The title of the research that Dr. Courtney Gosnell and I are doing is called “Examining Factors that Predict Relationship Maintenance vs. Dissolution in Cross-Political Party Close Relationships”. We will being using MTurk in order to get the data that is needed. We will be making up survey questions that will reflect how different political views have/haven’t affected close relationships.

The purpose of this project is to better understand how interpersonal and personal relationships can be maintained or ruined due to have opposing political views. The political divide between the two primary political parties in America has been intensifying. The majority of people (81% from both parties) have negative views of those on the “other side” and many report that the majority of their friendships are now with those who share their political views (67% of Democrats, 57% of Republicans; Foran, 2017). Political differences are increasingly cited as a primary reason for divorce and almost 1/3 American couples report that political clashes over the presidency of Donald Trump have created significant issues within their relationship (Bedard, 2017).  So, what is causing relationships to fracture over politics? A large part of it is likely that people are reading more into political differences. A recent Pew research report found that the majority of those polled thought that someone who had different views on President Trump’s performance also likely had different goals and values than themselves (Tyson, 2018). Instead of seeing that a friend, romantic partner, or family member simply has “different views on President Trump”, individuals are instead seeing these close others as suddenly alien—without the shared values that were likely previously assumed to be a key foundation of the relationship. Despite the frequent news stories and anecdotal evidence on how politics are fracturing relationships, there has not been an extensive amount of academic research on the topic. There is ample research on how party members perceive opposing party members—but these dynamics have been rarely examined in the context of close relationships. However, this type of work is extremely important to understanding how individuals can maintain important close relationships in a politically divided world. In addition, we know from extensive research into group dynamics, that having a close friend or family member from the “outgroup” and having greater interpersonal contact with an outgroup member can reduce prejudice and discrimination towards the outgroup and promote greater understanding (e.g., Wright, Aron, McLaughlin-Volpe, & Ropp, 1997; Dovidio, Gaertner, & Kawakami, 2003).

In our study, we will use an online participant pool (MTurk) to get diverse participants across the United States that represents both political parties and different age groups. Dr. Gosnell has received a Dyson Faculty Summer Grant that will allow data collection via MTurk to be financially possible. Participants will be asked about cross-political party close relationships that they have currently or that have dissolved or grown distant due to opposing political views. They will also be asked questions about themselves (e.g. political affiliation, strength of affiliation, motives for affiliation, personality) as well as their relationships (e.g., relationship satisfaction, prior support provision, investment/dependence on relationship, political communication within the relationship, etc.). This will allow us to examine which of these factors might best predict maintenance or dissolution of cross-party close relationships.

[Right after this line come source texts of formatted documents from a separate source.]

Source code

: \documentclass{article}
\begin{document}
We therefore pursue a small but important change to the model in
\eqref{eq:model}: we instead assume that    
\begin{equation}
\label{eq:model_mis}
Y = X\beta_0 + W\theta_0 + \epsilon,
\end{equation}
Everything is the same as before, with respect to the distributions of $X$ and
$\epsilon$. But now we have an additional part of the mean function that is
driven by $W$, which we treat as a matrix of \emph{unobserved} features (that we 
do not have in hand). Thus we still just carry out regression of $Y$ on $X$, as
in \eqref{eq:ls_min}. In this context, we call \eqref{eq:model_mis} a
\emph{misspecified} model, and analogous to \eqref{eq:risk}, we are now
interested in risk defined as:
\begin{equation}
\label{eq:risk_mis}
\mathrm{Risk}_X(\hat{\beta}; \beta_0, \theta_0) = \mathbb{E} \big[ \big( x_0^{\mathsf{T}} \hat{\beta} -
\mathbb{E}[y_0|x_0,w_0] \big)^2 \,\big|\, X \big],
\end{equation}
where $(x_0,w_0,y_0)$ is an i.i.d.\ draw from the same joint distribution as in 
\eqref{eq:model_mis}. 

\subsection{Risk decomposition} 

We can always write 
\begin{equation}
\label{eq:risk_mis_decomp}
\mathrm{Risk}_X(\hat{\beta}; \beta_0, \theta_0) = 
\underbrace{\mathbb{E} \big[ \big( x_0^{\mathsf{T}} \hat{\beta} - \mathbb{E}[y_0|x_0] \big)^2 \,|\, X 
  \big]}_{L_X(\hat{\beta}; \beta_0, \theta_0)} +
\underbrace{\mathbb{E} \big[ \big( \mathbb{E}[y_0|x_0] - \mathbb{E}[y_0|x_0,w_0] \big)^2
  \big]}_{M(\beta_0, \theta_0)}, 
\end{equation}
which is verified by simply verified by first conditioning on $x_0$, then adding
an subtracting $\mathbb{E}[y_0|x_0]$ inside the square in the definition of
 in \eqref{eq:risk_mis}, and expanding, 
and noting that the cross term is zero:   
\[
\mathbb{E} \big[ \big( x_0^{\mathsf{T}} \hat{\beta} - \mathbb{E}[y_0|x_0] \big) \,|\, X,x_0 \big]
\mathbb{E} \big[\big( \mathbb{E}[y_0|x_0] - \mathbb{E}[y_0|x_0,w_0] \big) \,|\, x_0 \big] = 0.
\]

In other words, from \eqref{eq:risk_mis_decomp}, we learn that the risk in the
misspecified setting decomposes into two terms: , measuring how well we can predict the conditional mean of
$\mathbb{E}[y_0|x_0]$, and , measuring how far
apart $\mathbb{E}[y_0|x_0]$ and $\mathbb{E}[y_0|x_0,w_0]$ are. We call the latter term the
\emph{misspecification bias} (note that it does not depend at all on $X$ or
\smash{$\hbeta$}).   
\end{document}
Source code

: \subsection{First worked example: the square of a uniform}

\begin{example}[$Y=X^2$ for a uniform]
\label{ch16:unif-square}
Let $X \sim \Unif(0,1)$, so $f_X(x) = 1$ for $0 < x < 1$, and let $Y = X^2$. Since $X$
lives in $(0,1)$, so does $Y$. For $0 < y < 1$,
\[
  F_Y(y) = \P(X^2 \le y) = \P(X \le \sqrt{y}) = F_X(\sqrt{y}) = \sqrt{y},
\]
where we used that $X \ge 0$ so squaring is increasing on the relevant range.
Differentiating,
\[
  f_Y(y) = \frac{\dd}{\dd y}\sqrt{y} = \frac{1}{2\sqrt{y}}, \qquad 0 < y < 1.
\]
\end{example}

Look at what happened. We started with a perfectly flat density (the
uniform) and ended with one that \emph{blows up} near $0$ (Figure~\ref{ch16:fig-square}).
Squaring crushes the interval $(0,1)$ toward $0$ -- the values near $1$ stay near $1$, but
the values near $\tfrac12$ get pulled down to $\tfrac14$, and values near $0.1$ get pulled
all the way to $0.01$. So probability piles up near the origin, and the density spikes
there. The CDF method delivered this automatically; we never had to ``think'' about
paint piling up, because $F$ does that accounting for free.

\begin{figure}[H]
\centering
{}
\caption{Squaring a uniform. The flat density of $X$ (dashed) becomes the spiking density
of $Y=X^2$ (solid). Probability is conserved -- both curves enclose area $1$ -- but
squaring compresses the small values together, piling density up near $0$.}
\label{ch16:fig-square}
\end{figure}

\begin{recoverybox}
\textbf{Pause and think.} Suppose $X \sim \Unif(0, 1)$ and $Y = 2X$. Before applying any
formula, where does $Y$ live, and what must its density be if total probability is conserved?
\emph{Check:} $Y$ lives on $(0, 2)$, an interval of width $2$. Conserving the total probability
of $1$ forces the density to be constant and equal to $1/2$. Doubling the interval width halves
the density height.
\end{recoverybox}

Since political intolerance in the United States is growing, it is important to understand the factors that allow us to maintain close relationships with those that have opposite politic views. Since there is not a lot of research on this topic, our research can play a vital role in increasing our understanding of how and why we maintain cross-party relationships and can eventually lead to interventions that could better promote healthy cross-party relationships.